━━ Records shown
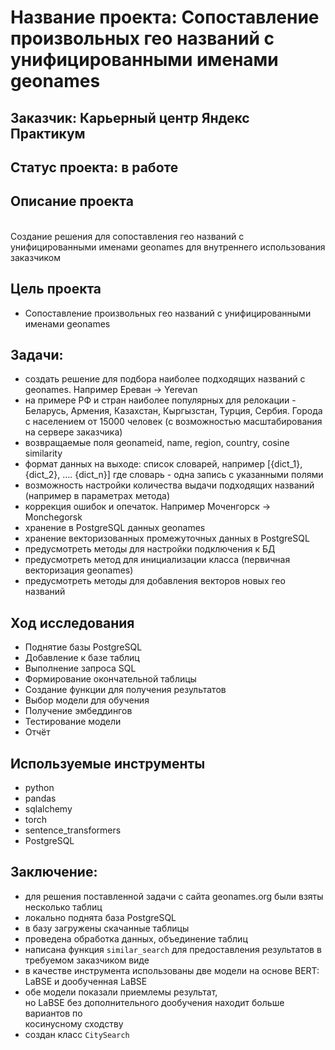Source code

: # Название проекта: Сопоставление произвольных гео названий с унифицированными именами geonames
## Заказчик: Карьерный центр Яндекс Практикум
## Статус проекта: в работе
## Описание проекта
<br>Создание решения для сопоставления гео названий с унифицированными именами geonames для внутреннего использования заказчиком
## Цель проекта
- Сопоставление произвольных гео названий с унифицированными именами geonames
## Задачи:
- создать решение для подбора наиболее подходящих названий с geonames. Например Ереван -> Yerevan
- на примере РФ и стран наиболее популярных для релокации - Беларусь, Армения, Казахстан, Кыргызстан, Турция, Сербия. Города с населением от 15000 человек (с возможностью масштабирования на сервере заказчика)
- возвращаемые поля geonameid, name, region, country, cosine similarity
- формат данных на выходе: список словарей, например [{dict_1}, {dict_2}, …. {dict_n}] где словарь - одна запись с указанными полями
- возможность настройки количества выдачи подходящих названий (например в параметрах метода)
- коррекция ошибок и опечаток. Например Моченгорск -> Monchegorsk
- хранение в PostgreSQL данных geonames
- хранение векторизованных промежуточных данных в PostgreSQL
- предусмотреть методы для настройки подключения к БД
- предусмотреть метод для инициализации класса (первичная векторизация geonames)
- предусмотреть методы для добавления векторов новых гео названий
## Ход исследования
- Поднятие базы PostgreSQL
- Добавление к базе таблиц
- Выполнение запроса SQL
- Формирование окончательной таблицы
- Создание функции для получения результатов
- Выбор модели для обучения
- Получение эмбеддингов
- Тестирование модели
- Отчёт
## Используемые инструменты
- python
- pandas
- sqlalchemy
- torch
- sentence_transformers
- PostgreSQL
## Заключение:
- для решения поставленной задачи с сайта geonames.org были взяты несколько таблиц
- локально поднята база PostgreSQL
- в базу загружены скачанные таблицы
- проведена обработка данных, объединение таблиц
- написана функция `similar_search` для предоставления результатов в
  <br>требуемом заказчиком виде
- в качестве инструмента использованы две модели на основе BERT:
  <br>LaBSE и дообученная LaBSE
- обе модели показали приемлемы результат,
  <br>но LaBSE без дополнительного дообучения находит больше вариантов по
  <br>косинусному сходству
- создан класс `CitySearch`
━━━━
## Work order
Write the records out again in full, exactly, and skip every picture.

## Written response
Source code

: # Название проекта: Сопоставление произвольных гео названий с унифицированными именами geonames
## Заказчик: Карьерный центр Яндекс Практикум
## Статус проекта: в работе
## Описание проекта
<br>Создание решения для сопоставления гео названий с унифицированными именами geonames для внутреннего использования заказчиком
## Цель проекта
- Сопоставление произвольных гео названий с унифицированными именами geonames
## Задачи:
- создать решение для подбора наиболее подходящих названий с geonames. Например Ереван -> Yerevan
- на примере РФ и стран наиболее популярных для релокации - Беларусь, Армения, Казахстан, Кыргызстан, Турция, Сербия. Города с населением от 15000 человек (с возможностью масштабирования на сервере заказчика)
- возвращаемые поля geonameid, name, region, country, cosine similarity
- формат данных на выходе: список словарей, например [{dict_1}, {dict_2}, …. {dict_n}] где словарь - одна запись с указанными полями
- возможность настройки количества выдачи подходящих названий (например в параметрах метода)
- коррекция ошибок и опечаток. Например Моченгорск -> Monchegorsk
- хранение в PostgreSQL данных geonames
- хранение векторизованных промежуточных данных в PostgreSQL
- предусмотреть методы для настройки подключения к БД
- предусмотреть метод для инициализации класса (первичная векторизация geonames)
- предусмотреть методы для добавления векторов новых гео названий
## Ход исследования
- Поднятие базы PostgreSQL
- Добавление к базе таблиц
- Выполнение запроса SQL
- Формирование окончательной таблицы
- Создание функции для получения результатов
- Выбор модели для обучения
- Получение эмбеддингов
- Тестирование модели
- Отчёт
## Используемые инструменты
- python
- pandas
- sqlalchemy
- torch
- sentence_transformers
- PostgreSQL
## Заключение:
- для решения поставленной задачи с сайта geonames.org были взяты несколько таблиц
- локально поднята база PostgreSQL
- в базу загружены скачанные таблицы
- проведена обработка данных, объединение таблиц
- написана функция `similar_search` для предоставления результатов в
  <br>требуемом заказчиком виде
- в качестве инструмента использованы две модели на основе BERT:
  <br>LaBSE и дообученная LaBSE
- обе модели показали приемлемы результат,
  <br>но LaBSE без дополнительного дообучения находит больше вариантов по
  <br>косинусному сходству
- создан класс `CitySearch`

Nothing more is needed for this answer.